Saved entries
____________________
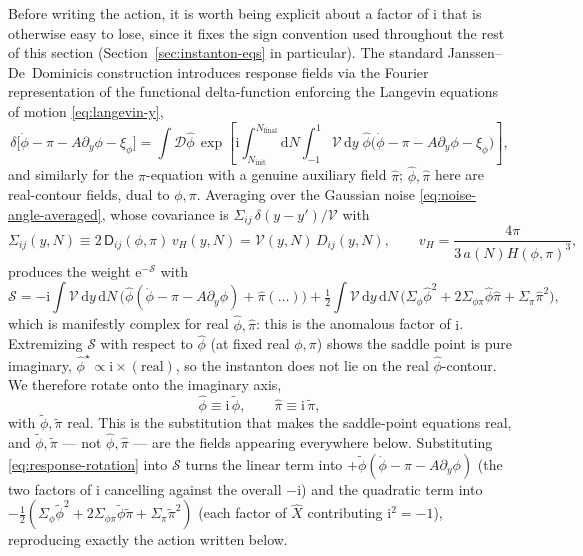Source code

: \documentclass[a4paper,11pt]{article}
\renewcommand{\d}{\mathrm{d}}
\newcommand{\e}[1]{\mathrm{e}^{{#1}}}
\newcommand{\im}{\mathrm{i}}
\newcommand{\Dm}[1]{\mathcal{D}#1}            %
\newcommand{\Ny}{N}                          %
\newcommand{\Ninit}{N_{\mathrm{init}}}       %
\newcommand{\Nfinal}{N_{\mathrm{final}}}     %
\newcommand{\Hub}{H}                         %
\newcommand{\sfactor}{a}                     %
\newcommand{\atloc}{(\field,\mom)}           %
\newcommand{\field}{\phi}                    %
\newcommand{\mom}{\pi}                       %
\newcommand{\noise}[1]{\xi_{#1}}             %
\newcommand{\rfield}{\widetilde\field}       %
\newcommand{\rmom}{\widetilde\mom}           %
\newcommand{\yco}{y}                         %
\newcommand{\aHloc}{\sfactor(\Ny)\Hub\atloc} %
\newcommand{\advcoef}{A}                     %
\newcommand{\Dnoise}[1]{D_{#1}}              %
\newcommand{\Dcm}[1]{\mathsf{D}_{#1}}        %
\newcommand{\volel}{\mathcal{V}}             %
\newcommand{\Sigvol}[1]{\varSigma_{#1}}      %
\newcommand{\vH}{v_H}                        %
\begin{document}
Before writing the action, it is worth being explicit about a factor of
$\im$ that is otherwise easy to lose, since it fixes the sign convention
used throughout the rest of this section (Section~\ref{sec:instanton-eqs}
in particular). The standard Janssen--De~Dominicis construction introduces
response fields via the Fourier representation of the functional
delta-function enforcing the Langevin equations of motion
\eqref{eq:langevin-y},
\begin{equation}
    \delta\big[\dot\field-\mom-\advcoef\partial_\yco\field-\noise{\field}\big]
    =
    \int \Dm{\hat\field} \,
    \exp\!\left[\im\!\int_{\Ninit}^{\Nfinal}\!\!\d\Ny\int_{-1}^1\!\volel\,\d\yco\;
    \hat\field\big(\dot\field-\mom-\advcoef\partial_\yco\field-\noise{\field}\big)\right] ,
\end{equation}
and similarly for the $\mom$-equation with a genuine auxiliary field
$\hat\mom$; $\hat\field,\hat\mom$ here are real-contour fields, dual to
$\field,\mom$. Averaging over the Gaussian noise
\eqref{eq:noise-angle-averaged}, whose covariance is
$\Sigvol{ij}\,\delta(\yco-\yco')/\volel$ with
\begin{equation}
    \Sigvol{ij}(\yco,\Ny) \equiv 2\,\Dcm{ij}\atloc\,\vH(\yco,\Ny) = \volel(\yco,\Ny)\,\Dnoise{ij}(\yco,\Ny) ,
    \qquad
    \vH = \frac{4\pi}{3\,\aHloc^3} ,
    \label{eq:Sigvol-definition}
\end{equation}
produces the weight $\e{-\mathcal S}$ with
\begin{equation}
    \mathcal S
    =
    -\im\!\int\!\volel\,\d\yco\,\d\Ny\,\big(\hat\field(\dot\field-\mom-\advcoef\partial_\yco\field)
    + \hat\mom(\ldots)\big)
    +
    \tfrac12\!\int\!\volel\,\d\yco\,\d\Ny\,\big(\Sigvol{\field}\hat\field^2 + 2\Sigvol{\field\mom}\hat\field\hat\mom + \Sigvol{\mom}\hat\mom^2\big) ,
\end{equation}
which is manifestly complex for real $\hat\field,\hat\mom$: this is the
anomalous factor of $\im$. Extremizing $\mathcal S$ with respect to
$\hat\field$ (at fixed real $\field,\mom$) shows the saddle point is pure
imaginary, $\hat\field^\star\propto\im\times(\text{real})$, so the
instanton does not lie on the real $\hat\field$-contour. We therefore
rotate onto the imaginary axis,
\begin{equation}
    \hat\field \equiv \im\,\rfield , \qquad \hat\mom \equiv \im\,\rmom ,
    \label{eq:response-rotation}
\end{equation}
with $\rfield,\rmom$ real. This is the substitution that makes the
saddle-point equations real, and $\rfield,\rmom$ --- not
$\hat\field,\hat\mom$ --- are the fields appearing everywhere below.
Substituting \eqref{eq:response-rotation} into $\mathcal S$ turns the
linear term into $+\rfield(\dot\field-\mom-\advcoef\partial_\yco\field)$
(the two factors of $\im$ cancelling against the overall $-\im$) and the
quadratic term into
$-\tfrac12(\Sigvol{\field}\rfield^2+2\Sigvol{\field\mom}\rfield\rmom+\Sigvol{\mom}\rmom^2)$
(each factor of $\hat X$ contributing $\im^2=-1$), reproducing exactly the
action written below.
\end{document}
____________________
__WHAT THIS TASK INVOLVES__. Repeat the data exactly as written, but without the pictures.

__TASK ANSWER__.
Source code

: \documentclass[a4paper,11pt]{article}
\renewcommand{\d}{\mathrm{d}}
\newcommand{\e}[1]{\mathrm{e}^{{#1}}}
\newcommand{\im}{\mathrm{i}}
\newcommand{\Dm}[1]{\mathcal{D}#1}            %
\newcommand{\Ny}{N}                          %
\newcommand{\Ninit}{N_{\mathrm{init}}}       %
\newcommand{\Nfinal}{N_{\mathrm{final}}}     %
\newcommand{\Hub}{H}                         %
\newcommand{\sfactor}{a}                     %
\newcommand{\atloc}{(\field,\mom)}           %
\newcommand{\field}{\phi}                    %
\newcommand{\mom}{\pi}                       %
\newcommand{\noise}[1]{\xi_{#1}}             %
\newcommand{\rfield}{\widetilde\field}       %
\newcommand{\rmom}{\widetilde\mom}           %
\newcommand{\yco}{y}                         %
\newcommand{\aHloc}{\sfactor(\Ny)\Hub\atloc} %
\newcommand{\advcoef}{A}                     %
\newcommand{\Dnoise}[1]{D_{#1}}              %
\newcommand{\Dcm}[1]{\mathsf{D}_{#1}}        %
\newcommand{\volel}{\mathcal{V}}             %
\newcommand{\Sigvol}[1]{\varSigma_{#1}}      %
\newcommand{\vH}{v_H}                        %
\begin{document}
Before writing the action, it is worth being explicit about a factor of
$\im$ that is otherwise easy to lose, since it fixes the sign convention
used throughout the rest of this section (Section~\ref{sec:instanton-eqs}
in particular). The standard Janssen--De~Dominicis construction introduces
response fields via the Fourier representation of the functional
delta-function enforcing the Langevin equations of motion
\eqref{eq:langevin-y},
\begin{equation}
    \delta\big[\dot\field-\mom-\advcoef\partial_\yco\field-\noise{\field}\big]
    =
    \int \Dm{\hat\field} \,
    \exp\!\left[\im\!\int_{\Ninit}^{\Nfinal}\!\!\d\Ny\int_{-1}^1\!\volel\,\d\yco\;
    \hat\field\big(\dot\field-\mom-\advcoef\partial_\yco\field-\noise{\field}\big)\right] ,
\end{equation}
and similarly for the $\mom$-equation with a genuine auxiliary field
$\hat\mom$; $\hat\field,\hat\mom$ here are real-contour fields, dual to
$\field,\mom$. Averaging over the Gaussian noise
\eqref{eq:noise-angle-averaged}, whose covariance is
$\Sigvol{ij}\,\delta(\yco-\yco')/\volel$ with
\begin{equation}
    \Sigvol{ij}(\yco,\Ny) \equiv 2\,\Dcm{ij}\atloc\,\vH(\yco,\Ny) = \volel(\yco,\Ny)\,\Dnoise{ij}(\yco,\Ny) ,
    \qquad
    \vH = \frac{4\pi}{3\,\aHloc^3} ,
    \label{eq:Sigvol-definition}
\end{equation}
produces the weight $\e{-\mathcal S}$ with
\begin{equation}
    \mathcal S
    =
    -\im\!\int\!\volel\,\d\yco\,\d\Ny\,\big(\hat\field(\dot\field-\mom-\advcoef\partial_\yco\field)
    + \hat\mom(\ldots)\big)
    +
    \tfrac12\!\int\!\volel\,\d\yco\,\d\Ny\,\big(\Sigvol{\field}\hat\field^2 + 2\Sigvol{\field\mom}\hat\field\hat\mom + \Sigvol{\mom}\hat\mom^2\big) ,
\end{equation}
which is manifestly complex for real $\hat\field,\hat\mom$: this is the
anomalous factor of $\im$. Extremizing $\mathcal S$ with respect to
$\hat\field$ (at fixed real $\field,\mom$) shows the saddle point is pure
imaginary, $\hat\field^\star\propto\im\times(\text{real})$, so the
instanton does not lie on the real $\hat\field$-contour. We therefore
rotate onto the imaginary axis,
\begin{equation}
    \hat\field \equiv \im\,\rfield , \qquad \hat\mom \equiv \im\,\rmom ,
    \label{eq:response-rotation}
\end{equation}
with $\rfield,\rmom$ real. This is the substitution that makes the
saddle-point equations real, and $\rfield,\rmom$ --- not
$\hat\field,\hat\mom$ --- are the fields appearing everywhere below.
Substituting \eqref{eq:response-rotation} into $\mathcal S$ turns the
linear term into $+\rfield(\dot\field-\mom-\advcoef\partial_\yco\field)$
(the two factors of $\im$ cancelling against the overall $-\im$) and the
quadratic term into
$-\tfrac12(\Sigvol{\field}\rfield^2+2\Sigvol{\field\mom}\rfield\rmom+\Sigvol{\mom}\rmom^2)$
(each factor of $\hat X$ contributing $\im^2=-1$), reproducing exactly the
action written below.
\end{document}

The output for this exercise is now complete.